Rachel Reeves, Labour’s shadow chancellor, has faced calls to make net worth a key principle. Both Jim O’Neill, a former Conservative minister who advised Reeves, and Andy Haldane, the former Bank of England chief economist, are keen supporters of the rule.

However, in a pre-released chapter of its Green Budget, the IFS attempts to demolish efforts to promote net worth. While there is a “strong case” alongside more traditional rules, “it ought not to be at the center of the UK fiscal framework,” the think tank said. Labour’s current proposal is “sensible, but we caution against going further.”

The idea of a balance sheet target was originally backed by Richard Hughes, who is now chair of the Office for Budget Responsibility that checks the government fiscal performance. Since then, the Office for National Statistics has developed a monthly measure of net worth, which generated greater interest.

Net worth’s attraction is that a narrow focus on debt “can be misleading or unhelpful,” the IFS said, particularly in the case of privatizations or nationalizations. Privatizations appear to reduce the debt, flattering the public finances because no asset loss is disclosed. For the same reason, nationalizations appear to be enormously costly.

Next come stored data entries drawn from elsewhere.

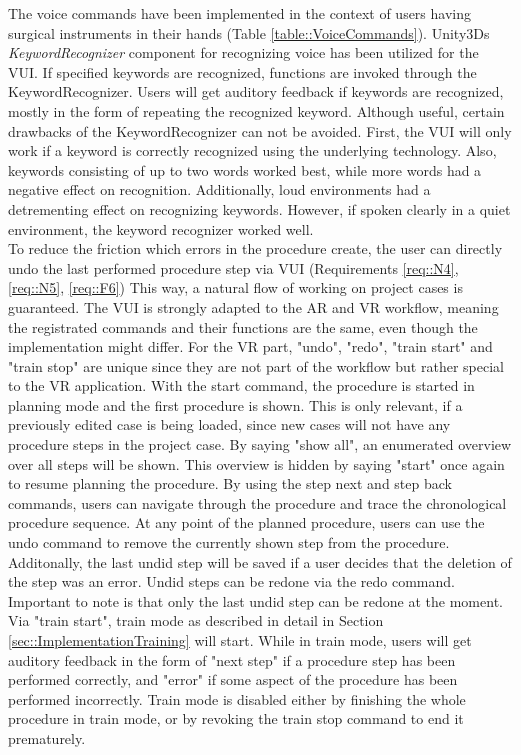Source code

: The voice commands have been implemented in the context of users having surgical instruments in their hands (Table \ref{table::VoiceCommands}).
Unity3Ds \textit{KeywordRecognizer} component for recognizing voice has been utilized for the VUI.
If specified keywords are recognized, functions are invoked through the KeywordRecognizer.
Users will get auditory feedback if keywords are recognized, mostly in the form of repeating the recognized keyword.
Although useful, certain drawbacks of the KeywordRecognizer can not be avoided.
First, the VUI will only work if a keyword is correctly recognized using the underlying technology.
Also, keywords consisting of up to two words worked best, while more words had a negative effect on recognition.
Additionally, loud environments had a detrementing effect on recognizing keywords.
However, if spoken clearly in a quiet environment, the keyword recognizer worked well.
\\ To reduce the friction which errors in the procedure create, the user can directly undo the last performed procedure step via VUI (Requirements \ref{req::N4}, \ref{req::N5}, \ref{req::F6})
This way, a natural flow of working on project cases is guaranteed.
The VUI is strongly adapted to the AR and VR workflow, meaning the registrated commands and their functions are the same, even though the implementation might differ.
For the VR part, "undo", "redo", "train start" and "train stop" are unique since they are not part of the workflow but rather special to the VR application.
With the start command, the procedure is started in planning mode and the first procedure is shown.
This is only relevant, if a previously edited case is being loaded, since new cases will not have any procedure steps in the project case.
By saying "show all", an enumerated overview over all steps will be shown. This overview is hidden by saying "start" once again to resume planning the procedure.
By using the step next and step back commands, users can navigate through the procedure and trace the chronological procedure sequence.
At any point of the planned procedure, users can use the undo command to remove the currently shown step from the procedure.
Additonally, the last undid step will be saved if a user decides that the deletion of the step was an error.
Undid steps can be redone via the redo command.
Important to note is that only the last undid step can be redone at the moment.
Via "train start", train mode as described in detail in Section \ref{sec::ImplementationTraining} will start.
While in train mode, users will get auditory feedback in the form of "next step" if a procedure step has been performed correctly, and "error" if some aspect of the procedure has 
been performed incorrectly.
Train mode is disabled either by finishing the whole procedure in train mode, or by revoking the train stop command to end it prematurely.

The IFS said the problem with net worth is that the government cannot sell assets like roads or hospital buildings to meet financing needs. Nor can an increase in estimated asset values “be taken as a signal that the government can afford to borrow more.”

Ben Zaranko, senior research economist at IFS, said: “The current fiscal rules are crude and can be, and have been, gamed. Keeping a watchful eye on a measure of public sector net worth would be sensible and could discourage some forms of bad fiscal behavior. But that doesn’t mean that it can form the basis of a good fiscal rule, and it doesn’t mean that changes in net worth are a good guide for policy.”